On current form, these decisions will be made by the EU and forced upon us. The pattern is for them to lay down the law; for us to protest and put forward proposals, rejected as “unsatisfactory” and for us to “revise” them until they are what the EU originally demanded. Not a single concession has been made by the EU at any stage.
The Chequers conclave and the resulting white paper will consider only how much to surrender and how soon – for example, whether free movement should be in the white paper or kept back as a last minute bargaining chip. The reality is that as things stand we are headed for Brexit in name only.
But we can still make a success of Brexit. There are deals to be done. We can offer a Canada-style deal for goods and a separate agreement for the City, with the exit fee conditional on both. If they refuse, we revert to WTO rules. And if they want to erect a hard border, it’s their conscious choice to do so.
But we can’t do any of this with Theresa May in charge. She can’t change and the fact is that a robust approach needs a robust leader.
She has let the EU control the negotiations from the start. They halt talks every time they decide our progress is not satisfactory. They are effectively marking our homework rather than negotiating. Every time she responds by backing down and reworking her proposals.
Her “generous offers” meet no generosity of spirit from their side. They remain arrogant, contemptuous and unyielding. She remains silent or talks in platitudes, lacking the conviction to make her case strongly and bring either her party or the country with her. Brexiteers are leaderless and voiceless because she won’t let ministers take a firm position. We are negotiating with ourselves towards a position of subservience, subject to current and future EU rules but with no say on anything.
Why must Ireland be decided first, in defiance of all logic? Because the EU says so. They refuse to consider our workable “max fac” customs option because this would remove their leverage to tie the whole of the UK into the single market and customs union with no end date. Why would the EU ever agree that another customs approach would work while we are still obeying their rules and paying their bills?
Ironically, the EU itself may be our best hope of avoiding utter capitulation. Their arrogance may lead them to refuse the piecemeal concessions we keep making, and insist on total British surrender – single market, customs union, free movement, European Court of Justice, the lot. With Britain so obviously divided and the Prime Minister clearly determined on a deal at any price, why not go for broke? If they do, there is just a chance that Tory Brexiteers won’t stand for it. They are dispirited and confused, but perhaps not broken.
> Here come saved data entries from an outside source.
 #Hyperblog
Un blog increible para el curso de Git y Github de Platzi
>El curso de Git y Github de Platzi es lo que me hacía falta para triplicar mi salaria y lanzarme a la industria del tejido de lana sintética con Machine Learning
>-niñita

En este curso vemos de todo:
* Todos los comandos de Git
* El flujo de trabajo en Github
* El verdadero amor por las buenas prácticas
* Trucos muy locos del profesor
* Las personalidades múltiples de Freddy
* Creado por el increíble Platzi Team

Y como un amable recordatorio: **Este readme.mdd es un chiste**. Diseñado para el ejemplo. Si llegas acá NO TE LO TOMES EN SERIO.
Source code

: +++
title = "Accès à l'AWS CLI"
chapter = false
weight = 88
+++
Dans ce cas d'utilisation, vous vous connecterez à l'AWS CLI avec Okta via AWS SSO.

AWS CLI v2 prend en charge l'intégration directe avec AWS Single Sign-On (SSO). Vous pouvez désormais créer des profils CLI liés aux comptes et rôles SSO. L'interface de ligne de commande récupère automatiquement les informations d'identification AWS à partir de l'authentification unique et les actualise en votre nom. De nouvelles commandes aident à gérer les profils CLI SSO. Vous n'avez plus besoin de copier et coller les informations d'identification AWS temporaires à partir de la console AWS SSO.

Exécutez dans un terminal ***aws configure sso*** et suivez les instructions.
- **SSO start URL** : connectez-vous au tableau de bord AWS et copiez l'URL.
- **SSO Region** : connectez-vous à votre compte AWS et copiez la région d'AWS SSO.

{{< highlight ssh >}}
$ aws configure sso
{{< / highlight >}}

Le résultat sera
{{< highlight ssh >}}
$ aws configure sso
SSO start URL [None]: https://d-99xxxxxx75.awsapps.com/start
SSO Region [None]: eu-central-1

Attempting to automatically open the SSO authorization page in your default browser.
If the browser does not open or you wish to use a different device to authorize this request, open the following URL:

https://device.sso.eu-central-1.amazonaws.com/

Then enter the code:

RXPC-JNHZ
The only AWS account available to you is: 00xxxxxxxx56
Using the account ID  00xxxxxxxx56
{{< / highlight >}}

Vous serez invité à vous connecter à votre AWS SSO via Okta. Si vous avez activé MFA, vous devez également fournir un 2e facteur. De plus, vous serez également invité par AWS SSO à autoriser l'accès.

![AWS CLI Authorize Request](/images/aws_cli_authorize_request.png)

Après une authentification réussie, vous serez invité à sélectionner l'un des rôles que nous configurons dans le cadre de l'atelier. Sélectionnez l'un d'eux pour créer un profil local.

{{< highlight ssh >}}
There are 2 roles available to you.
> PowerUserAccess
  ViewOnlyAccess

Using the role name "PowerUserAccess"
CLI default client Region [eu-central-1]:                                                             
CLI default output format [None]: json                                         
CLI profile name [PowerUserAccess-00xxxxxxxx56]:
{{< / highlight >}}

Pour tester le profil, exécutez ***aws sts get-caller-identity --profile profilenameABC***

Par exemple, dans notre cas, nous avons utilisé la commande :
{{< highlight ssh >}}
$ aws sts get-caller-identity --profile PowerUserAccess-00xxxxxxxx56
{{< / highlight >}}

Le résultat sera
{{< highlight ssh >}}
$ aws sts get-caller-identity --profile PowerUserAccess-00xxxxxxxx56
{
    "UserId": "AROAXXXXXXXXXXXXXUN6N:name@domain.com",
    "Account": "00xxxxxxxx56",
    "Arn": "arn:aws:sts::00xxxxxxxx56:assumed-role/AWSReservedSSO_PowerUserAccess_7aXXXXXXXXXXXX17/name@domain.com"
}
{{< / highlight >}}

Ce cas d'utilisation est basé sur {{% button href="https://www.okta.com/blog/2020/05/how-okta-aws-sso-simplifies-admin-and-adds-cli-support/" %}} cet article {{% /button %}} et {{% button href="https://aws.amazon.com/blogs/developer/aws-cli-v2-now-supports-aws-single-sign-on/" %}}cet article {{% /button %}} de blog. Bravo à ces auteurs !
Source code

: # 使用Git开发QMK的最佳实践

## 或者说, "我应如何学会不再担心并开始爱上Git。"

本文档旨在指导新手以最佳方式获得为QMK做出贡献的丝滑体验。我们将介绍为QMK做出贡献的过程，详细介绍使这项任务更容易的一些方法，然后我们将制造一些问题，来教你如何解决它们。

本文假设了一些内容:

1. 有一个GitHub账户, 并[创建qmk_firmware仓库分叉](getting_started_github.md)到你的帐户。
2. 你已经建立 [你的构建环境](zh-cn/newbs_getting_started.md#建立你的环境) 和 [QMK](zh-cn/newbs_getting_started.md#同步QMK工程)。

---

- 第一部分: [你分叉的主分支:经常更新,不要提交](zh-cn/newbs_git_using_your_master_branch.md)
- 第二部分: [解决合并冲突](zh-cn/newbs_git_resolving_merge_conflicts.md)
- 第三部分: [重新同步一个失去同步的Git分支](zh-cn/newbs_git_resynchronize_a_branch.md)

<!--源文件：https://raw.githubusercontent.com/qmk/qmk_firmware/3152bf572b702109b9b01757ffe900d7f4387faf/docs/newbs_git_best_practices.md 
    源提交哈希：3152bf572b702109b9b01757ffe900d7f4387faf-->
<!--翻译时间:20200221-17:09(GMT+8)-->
We need to change the game. In our current situation, only a walk-out could do it – rejecting all their guidelines and extreme demands, and leaving some of our own on the table. For the moment, we still have our trump card: the exit fee. They need it far more than we do. It’s not a huge sum in the overall context, but it would let them postpone a bitter internal battle over who will make up for the lost British contribution to the EU budget – who will pay more or receive less. With the EU, to postpone a crisis is to achieve success.
Indeed, the EU will only take us seriously if we very publicly and urgently prioritise preparations for a no-deal scenario. Funding must be released and systems tested, trialled and implemented. This should not be an insurmountable task, given the sort of technology and procedures we need are already in common use across the world.
But the Prime Minister has, much like her predecessor, left preparations dangerously late. A lot of work will be needed after March 2019, during the so-called transition period. However, we have a much better option than May’s “vassal state” proposal, which the EU may graciously permit, subject to a few more tough conditions.
WTO rules specifically provide for a transition period while free trade agreements are being negotiated. Negotiating parties can agree to zero tariffs and free access to services, on an interim basis. This would put the UK and the EU on an equal footing, both respecting WTO rules rather than EU rules, and the WTO, rather than the ECJ, ruling on any disputes.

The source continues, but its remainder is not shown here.